*HOW TO COMPLETE THIS TASK*.
Copy each line of the records that holds the string "Flux".

■ ■ ■ ■ ■ ■ ■

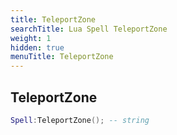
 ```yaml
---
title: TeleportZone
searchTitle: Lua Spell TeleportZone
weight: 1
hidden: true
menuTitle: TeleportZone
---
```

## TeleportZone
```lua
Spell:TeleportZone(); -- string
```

■ ■ ■ ■ ■ ■ ■

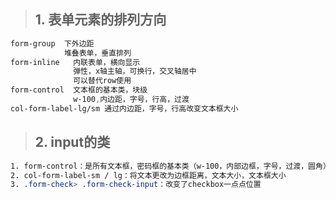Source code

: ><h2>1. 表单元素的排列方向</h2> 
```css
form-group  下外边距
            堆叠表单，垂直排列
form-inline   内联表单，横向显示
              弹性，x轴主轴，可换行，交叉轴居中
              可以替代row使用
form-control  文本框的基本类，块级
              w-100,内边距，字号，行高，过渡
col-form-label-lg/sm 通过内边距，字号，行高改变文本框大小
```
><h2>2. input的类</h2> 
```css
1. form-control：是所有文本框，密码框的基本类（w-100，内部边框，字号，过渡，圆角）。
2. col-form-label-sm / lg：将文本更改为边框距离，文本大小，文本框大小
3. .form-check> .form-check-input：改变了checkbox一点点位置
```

■ ■ ■ ■ ■ ■ ■

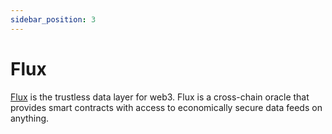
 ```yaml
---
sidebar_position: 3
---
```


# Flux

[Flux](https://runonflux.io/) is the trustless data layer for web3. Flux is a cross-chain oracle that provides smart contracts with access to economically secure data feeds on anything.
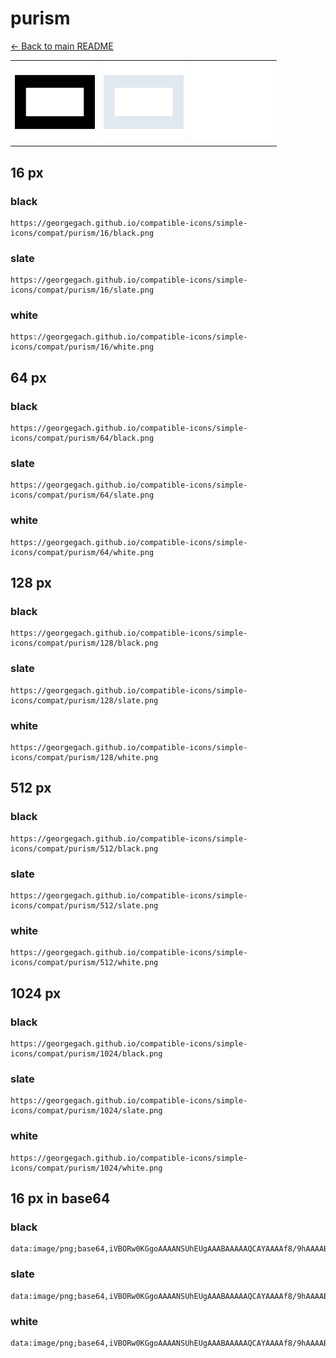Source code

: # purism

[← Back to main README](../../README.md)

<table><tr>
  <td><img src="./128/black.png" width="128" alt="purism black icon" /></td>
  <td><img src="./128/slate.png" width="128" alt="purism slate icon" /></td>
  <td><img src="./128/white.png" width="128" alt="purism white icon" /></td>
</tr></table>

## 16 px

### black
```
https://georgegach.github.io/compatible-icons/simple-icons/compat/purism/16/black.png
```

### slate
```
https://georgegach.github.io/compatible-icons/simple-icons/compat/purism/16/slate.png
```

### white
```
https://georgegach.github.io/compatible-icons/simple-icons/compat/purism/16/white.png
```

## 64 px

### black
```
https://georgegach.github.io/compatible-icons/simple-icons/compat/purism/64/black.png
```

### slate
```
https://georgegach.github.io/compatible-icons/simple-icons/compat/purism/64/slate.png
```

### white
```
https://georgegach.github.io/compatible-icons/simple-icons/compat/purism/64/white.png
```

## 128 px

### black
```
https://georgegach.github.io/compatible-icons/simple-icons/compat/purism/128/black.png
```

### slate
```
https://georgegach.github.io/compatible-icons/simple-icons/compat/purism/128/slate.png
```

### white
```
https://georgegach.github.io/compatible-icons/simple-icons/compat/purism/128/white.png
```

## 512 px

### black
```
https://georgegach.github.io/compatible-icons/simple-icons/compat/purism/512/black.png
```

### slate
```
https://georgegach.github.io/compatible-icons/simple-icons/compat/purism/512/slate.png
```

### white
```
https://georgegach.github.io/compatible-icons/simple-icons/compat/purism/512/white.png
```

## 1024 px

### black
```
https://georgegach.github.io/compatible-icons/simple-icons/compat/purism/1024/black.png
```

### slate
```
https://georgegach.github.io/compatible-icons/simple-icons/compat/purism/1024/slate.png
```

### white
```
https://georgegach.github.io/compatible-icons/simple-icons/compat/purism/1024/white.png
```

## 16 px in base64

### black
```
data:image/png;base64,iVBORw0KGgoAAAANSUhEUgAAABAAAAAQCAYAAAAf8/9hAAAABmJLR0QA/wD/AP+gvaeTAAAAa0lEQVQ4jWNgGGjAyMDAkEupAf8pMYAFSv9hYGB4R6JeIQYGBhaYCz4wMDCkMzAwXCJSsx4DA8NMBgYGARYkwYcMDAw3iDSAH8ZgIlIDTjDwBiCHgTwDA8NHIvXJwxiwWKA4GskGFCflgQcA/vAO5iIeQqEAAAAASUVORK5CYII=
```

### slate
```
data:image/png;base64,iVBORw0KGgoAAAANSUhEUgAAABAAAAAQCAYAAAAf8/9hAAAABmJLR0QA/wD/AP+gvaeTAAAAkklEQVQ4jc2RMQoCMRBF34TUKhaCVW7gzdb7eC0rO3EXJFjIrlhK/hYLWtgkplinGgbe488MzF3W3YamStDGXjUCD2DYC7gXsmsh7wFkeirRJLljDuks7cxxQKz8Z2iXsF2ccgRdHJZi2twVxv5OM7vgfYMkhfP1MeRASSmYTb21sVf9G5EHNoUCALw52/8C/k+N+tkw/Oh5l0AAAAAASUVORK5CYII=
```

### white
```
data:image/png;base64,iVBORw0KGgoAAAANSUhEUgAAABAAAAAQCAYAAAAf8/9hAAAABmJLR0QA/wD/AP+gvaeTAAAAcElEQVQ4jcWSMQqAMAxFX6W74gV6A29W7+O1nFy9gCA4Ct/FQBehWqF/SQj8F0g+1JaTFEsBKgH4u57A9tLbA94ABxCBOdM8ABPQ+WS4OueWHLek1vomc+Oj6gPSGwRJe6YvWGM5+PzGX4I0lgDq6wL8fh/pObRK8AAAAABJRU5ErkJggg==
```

■ ■ ■ ■ ■ ■ ■

*WRITTEN RESPONSE*.
# Flux
[Flux](https://runonflux.io/) is the trustless data layer for web3. Flux is a cross-chain oracle that provides smart contracts with access to economically secure data feeds on anything.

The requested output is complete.